Abstract

This is an amicus brief written by Professors Jim May (Widener) and Jared Goldstein (Roger Williams) on behalf of law professors in support of Respondent Riverkeeper, in a case before the U.S. Supreme Court, Entergy v. EPA, PSEG Fossil v. Riverkeeper, and Utility Water Group v. Riverkeeper, _ U.S. _, Nos. 07-588, 07-589 and 07-597, respectively. While the certified question seems improbably simple, Whether section 316(b) of the Clean Water Act, 33 U.S.C. 1326(b), authorizes the Environmental Protection Agency (EPA) to compare costs with benefits in determining the best technology available for minimizing adverse environmental impact at existing cooling water intake structures, what is at stake is much more complex and sweeping. The outcome of this case could have profoundly negative effects not only on the environmental concerns 316(b) was designed to protect, but also on the technology-based undergirding of the CWA and the rest of Environmental Law. This amicus brief examines the relevant language, structure and history of the CWA, including the role of costs in setting technology-based standards.

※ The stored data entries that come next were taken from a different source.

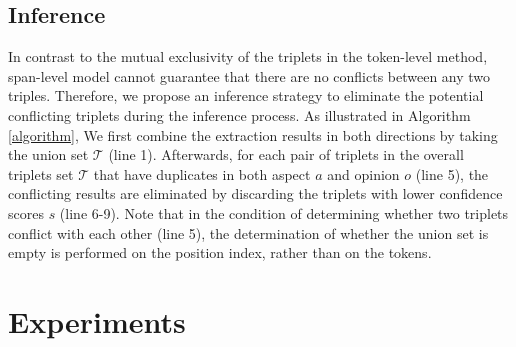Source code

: \documentclass[11pt]{article}
\begin{document}
\subsection{Inference} \label{infer}
In contrast to the mutual exclusivity of the triplets in the token-level method, span-level model cannot guarantee that there are no conflicts between any two triples. Therefore, we propose an inference strategy to eliminate the potential conflicting triplets during the inference process. As illustrated in Algorithm \ref{algorithm}, We first combine the extraction results in both directions by taking the union set $\mathcal{T}$ (line 1). Afterwards, for each pair of triplets in the overall triplets set $\mathcal{T}$ that have duplicates in both aspect $a$ and opinion $o$ (line 5), the conflicting results are eliminated by discarding the triplets with lower confidence scores $s$ (line 6-9). Note that in the condition of determining whether two triplets conflict with each other (line 5), the determination of whether the union set is empty is performed on the position index, rather than on the tokens.

\section{Experiments}
\end{document}

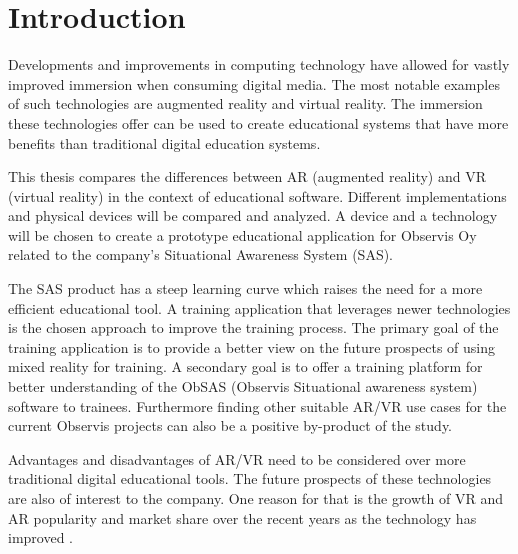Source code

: \documentclass[12pt, a4paper,oneside, nocenter]{thesis}
\begin{document}
\newpage%
{
\tableofcontents
}

\newpage%



\chapter{\texorpdfstring{Introduction}{introduction}}
Developments and improvements in computing technology have allowed for vastly improved immersion when consuming digital media. The most notable examples of such technologies are augmented reality and virtual reality. The immersion these technologies offer can be used to create educational systems that have more benefits than traditional digital education systems. \par
This thesis compares the differences between AR (augmented reality) and VR (virtual reality) in the context of educational software. Different implementations and physical devices will be compared and analyzed. A device and a technology will be chosen to create a prototype educational application for Observis Oy related to the company's Situational Awareness System (SAS).
\par
The SAS product has a steep learning curve which raises the need for a more efficient educational tool. A training application that leverages newer technologies is the chosen approach to improve the training process. The primary goal of the training application is to provide a better view on the future prospects of using mixed reality for training. A secondary goal is to offer a training platform for better understanding of the ObSAS (Observis Situational awareness system) software to trainees. Furthermore finding other suitable AR/VR use cases for the current Observis projects can also be a positive by-product of the study.
\par
Advantages and disadvantages of AR/VR need to be considered over more traditional digital educational tools. The future prospects of these technologies are also of interest to the company. One reason for that is the growth of VR and AR popularity and market share over the recent years as the technology has improved .
\end{document}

The history of water pollution regulation before 1972 demonstrates that Congress wisely chose to meet water quality standards by adopting performance-based standards based on technological capabilities rather than balancing costs and benefits based on water quality impacts. Experience under the Clean Water Act vindicates Congress's choice: the technology-based standards adopted under the Clean Water Act have produced significant environmental benefits without causing economic disruption or absurd results.